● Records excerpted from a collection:
================
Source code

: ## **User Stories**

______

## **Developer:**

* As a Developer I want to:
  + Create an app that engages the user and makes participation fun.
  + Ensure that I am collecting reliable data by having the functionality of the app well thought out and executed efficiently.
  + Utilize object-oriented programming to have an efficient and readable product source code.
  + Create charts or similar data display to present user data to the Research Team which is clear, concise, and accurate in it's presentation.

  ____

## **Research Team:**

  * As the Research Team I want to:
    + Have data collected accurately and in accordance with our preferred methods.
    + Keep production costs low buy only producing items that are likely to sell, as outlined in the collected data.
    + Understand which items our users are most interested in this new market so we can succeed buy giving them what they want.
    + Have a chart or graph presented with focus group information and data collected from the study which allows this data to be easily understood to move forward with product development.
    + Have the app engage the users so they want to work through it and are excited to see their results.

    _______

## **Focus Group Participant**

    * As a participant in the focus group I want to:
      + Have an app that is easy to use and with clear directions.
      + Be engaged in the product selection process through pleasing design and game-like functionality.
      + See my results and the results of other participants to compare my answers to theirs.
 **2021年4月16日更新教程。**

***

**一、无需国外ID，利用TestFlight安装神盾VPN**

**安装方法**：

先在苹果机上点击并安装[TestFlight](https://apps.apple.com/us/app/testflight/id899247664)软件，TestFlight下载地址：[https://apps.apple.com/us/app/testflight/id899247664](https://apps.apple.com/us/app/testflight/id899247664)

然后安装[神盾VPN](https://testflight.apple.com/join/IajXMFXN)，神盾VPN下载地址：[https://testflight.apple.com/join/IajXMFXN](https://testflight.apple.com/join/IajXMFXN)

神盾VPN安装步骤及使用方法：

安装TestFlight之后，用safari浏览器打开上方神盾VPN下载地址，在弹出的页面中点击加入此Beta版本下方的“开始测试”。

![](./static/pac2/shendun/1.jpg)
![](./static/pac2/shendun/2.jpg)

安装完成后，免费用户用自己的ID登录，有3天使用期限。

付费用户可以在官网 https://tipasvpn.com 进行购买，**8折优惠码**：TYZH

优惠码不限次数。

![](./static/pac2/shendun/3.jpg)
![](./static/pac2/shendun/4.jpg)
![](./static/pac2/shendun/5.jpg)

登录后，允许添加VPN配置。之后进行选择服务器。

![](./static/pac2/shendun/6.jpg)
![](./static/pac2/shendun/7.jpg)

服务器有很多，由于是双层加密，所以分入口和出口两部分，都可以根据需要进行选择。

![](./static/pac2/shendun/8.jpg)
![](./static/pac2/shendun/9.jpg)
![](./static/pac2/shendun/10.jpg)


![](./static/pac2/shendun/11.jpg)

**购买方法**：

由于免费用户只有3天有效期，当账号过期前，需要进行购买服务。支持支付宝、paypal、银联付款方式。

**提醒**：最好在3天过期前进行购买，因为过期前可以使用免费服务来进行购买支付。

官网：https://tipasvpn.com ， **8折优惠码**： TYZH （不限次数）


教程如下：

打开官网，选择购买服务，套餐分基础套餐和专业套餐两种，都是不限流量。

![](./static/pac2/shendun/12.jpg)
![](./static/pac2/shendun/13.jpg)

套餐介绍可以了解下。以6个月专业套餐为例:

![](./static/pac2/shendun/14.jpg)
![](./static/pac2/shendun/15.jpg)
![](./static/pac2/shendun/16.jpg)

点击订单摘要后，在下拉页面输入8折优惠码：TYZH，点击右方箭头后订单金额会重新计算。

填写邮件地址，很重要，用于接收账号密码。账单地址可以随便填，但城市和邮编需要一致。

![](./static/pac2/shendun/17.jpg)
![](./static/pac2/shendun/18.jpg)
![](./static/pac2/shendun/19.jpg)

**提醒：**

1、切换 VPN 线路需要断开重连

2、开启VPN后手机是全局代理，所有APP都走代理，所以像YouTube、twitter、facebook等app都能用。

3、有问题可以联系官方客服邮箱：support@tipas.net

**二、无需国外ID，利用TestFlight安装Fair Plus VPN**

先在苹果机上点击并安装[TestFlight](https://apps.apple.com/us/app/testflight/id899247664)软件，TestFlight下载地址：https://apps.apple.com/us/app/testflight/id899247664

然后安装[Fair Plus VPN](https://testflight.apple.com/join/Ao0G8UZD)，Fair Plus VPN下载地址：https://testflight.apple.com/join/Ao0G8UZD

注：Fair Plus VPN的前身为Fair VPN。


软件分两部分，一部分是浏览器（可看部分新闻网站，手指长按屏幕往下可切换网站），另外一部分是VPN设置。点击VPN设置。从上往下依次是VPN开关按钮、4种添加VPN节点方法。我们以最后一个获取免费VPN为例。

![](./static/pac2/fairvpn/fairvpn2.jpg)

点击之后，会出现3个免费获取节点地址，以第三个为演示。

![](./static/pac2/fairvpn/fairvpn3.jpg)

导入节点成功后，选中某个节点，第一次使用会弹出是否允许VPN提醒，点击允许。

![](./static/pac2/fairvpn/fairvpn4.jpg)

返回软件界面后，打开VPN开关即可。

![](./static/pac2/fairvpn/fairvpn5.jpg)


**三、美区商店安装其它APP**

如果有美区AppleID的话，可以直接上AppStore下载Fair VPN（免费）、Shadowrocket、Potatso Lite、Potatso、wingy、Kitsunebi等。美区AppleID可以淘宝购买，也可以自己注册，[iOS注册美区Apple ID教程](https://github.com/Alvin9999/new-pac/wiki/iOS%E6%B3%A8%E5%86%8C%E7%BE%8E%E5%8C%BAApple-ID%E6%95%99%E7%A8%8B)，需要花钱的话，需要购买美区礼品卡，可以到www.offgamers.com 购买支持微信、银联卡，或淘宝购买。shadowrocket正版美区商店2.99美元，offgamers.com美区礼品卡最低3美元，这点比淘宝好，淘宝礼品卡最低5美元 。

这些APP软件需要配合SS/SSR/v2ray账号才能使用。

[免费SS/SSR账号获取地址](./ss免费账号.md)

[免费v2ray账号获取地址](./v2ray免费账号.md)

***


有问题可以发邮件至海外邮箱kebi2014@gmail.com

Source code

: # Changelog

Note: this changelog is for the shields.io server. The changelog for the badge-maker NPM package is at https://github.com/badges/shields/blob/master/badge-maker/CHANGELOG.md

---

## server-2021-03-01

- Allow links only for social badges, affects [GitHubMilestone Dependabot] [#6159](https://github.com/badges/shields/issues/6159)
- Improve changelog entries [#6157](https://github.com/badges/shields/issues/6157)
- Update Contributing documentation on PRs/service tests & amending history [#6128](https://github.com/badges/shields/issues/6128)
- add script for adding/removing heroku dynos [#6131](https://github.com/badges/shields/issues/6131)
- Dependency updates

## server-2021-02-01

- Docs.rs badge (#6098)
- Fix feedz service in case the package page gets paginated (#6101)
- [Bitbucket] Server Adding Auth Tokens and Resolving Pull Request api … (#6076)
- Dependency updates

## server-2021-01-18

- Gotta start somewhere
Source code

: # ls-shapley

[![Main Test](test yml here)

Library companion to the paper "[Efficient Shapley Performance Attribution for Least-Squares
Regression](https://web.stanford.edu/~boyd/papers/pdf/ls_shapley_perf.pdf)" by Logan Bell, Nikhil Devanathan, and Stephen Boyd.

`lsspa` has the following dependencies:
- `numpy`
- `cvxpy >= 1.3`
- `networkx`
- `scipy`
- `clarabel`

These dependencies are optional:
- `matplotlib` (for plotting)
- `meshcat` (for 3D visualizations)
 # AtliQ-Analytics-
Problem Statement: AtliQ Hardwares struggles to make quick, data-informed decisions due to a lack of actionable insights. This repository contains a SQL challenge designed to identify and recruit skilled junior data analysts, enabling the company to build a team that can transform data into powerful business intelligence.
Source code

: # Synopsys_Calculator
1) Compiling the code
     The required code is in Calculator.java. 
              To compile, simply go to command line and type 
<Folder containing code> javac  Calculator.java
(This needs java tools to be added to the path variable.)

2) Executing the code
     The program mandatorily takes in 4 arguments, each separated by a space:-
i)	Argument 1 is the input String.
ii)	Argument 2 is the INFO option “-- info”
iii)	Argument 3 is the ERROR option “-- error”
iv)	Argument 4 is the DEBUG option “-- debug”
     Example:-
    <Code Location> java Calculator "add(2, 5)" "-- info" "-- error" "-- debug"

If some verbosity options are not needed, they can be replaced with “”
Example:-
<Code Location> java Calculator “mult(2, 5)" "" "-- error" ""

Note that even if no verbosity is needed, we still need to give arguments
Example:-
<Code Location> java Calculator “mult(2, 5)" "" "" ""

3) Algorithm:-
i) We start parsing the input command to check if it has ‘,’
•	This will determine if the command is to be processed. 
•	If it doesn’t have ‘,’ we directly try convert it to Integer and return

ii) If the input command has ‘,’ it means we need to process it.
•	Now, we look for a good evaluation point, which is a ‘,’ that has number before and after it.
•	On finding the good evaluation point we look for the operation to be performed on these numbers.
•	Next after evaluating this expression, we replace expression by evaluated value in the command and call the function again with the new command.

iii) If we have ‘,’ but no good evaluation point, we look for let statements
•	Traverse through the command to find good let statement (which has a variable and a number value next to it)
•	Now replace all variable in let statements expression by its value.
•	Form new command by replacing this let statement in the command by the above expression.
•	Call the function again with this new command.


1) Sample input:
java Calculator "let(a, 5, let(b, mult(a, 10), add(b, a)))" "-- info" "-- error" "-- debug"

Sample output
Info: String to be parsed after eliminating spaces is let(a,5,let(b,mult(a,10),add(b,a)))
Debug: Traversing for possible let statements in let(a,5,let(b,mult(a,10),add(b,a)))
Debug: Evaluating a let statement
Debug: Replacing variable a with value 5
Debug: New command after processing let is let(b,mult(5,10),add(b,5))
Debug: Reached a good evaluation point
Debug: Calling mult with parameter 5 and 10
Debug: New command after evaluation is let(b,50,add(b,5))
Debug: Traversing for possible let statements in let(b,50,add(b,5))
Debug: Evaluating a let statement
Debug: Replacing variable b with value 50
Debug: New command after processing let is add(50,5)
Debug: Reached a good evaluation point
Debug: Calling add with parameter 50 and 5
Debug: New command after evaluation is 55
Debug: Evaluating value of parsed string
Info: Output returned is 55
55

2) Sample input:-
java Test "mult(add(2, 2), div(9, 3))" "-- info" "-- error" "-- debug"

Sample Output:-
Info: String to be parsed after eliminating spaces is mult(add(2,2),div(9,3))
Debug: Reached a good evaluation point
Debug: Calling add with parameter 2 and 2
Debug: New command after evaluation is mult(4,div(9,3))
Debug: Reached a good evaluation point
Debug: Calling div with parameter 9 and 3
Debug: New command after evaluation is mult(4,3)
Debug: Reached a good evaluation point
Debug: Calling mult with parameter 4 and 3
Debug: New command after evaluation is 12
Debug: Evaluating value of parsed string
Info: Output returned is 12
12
================
● WORK REQUEST: What are the lines, exactly as written above, from the line with "[免费v2ray账号获取地址](./v2ray免费账号.md)" to the line with "- Improve changelog", both included? Output only those.

● FINISHED TASK:
[免费v2ray账号获取地址](./v2ray免费账号.md)

***


有问题可以发邮件至海外邮箱kebi2014@gmail.com

Source code

: # Changelog

Note: this changelog is for the shields.io server. The changelog for the badge-maker NPM package is at https://github.com/badges/shields/blob/master/badge-maker/CHANGELOG.md

---

## server-2021-03-01

- Allow links only for social badges, affects [GitHubMilestone Dependabot] [#6159](https://github.com/badges/shields/issues/6159)
- Improve changelog entries [#6157](https://github.com/badges/shields/issues/6157)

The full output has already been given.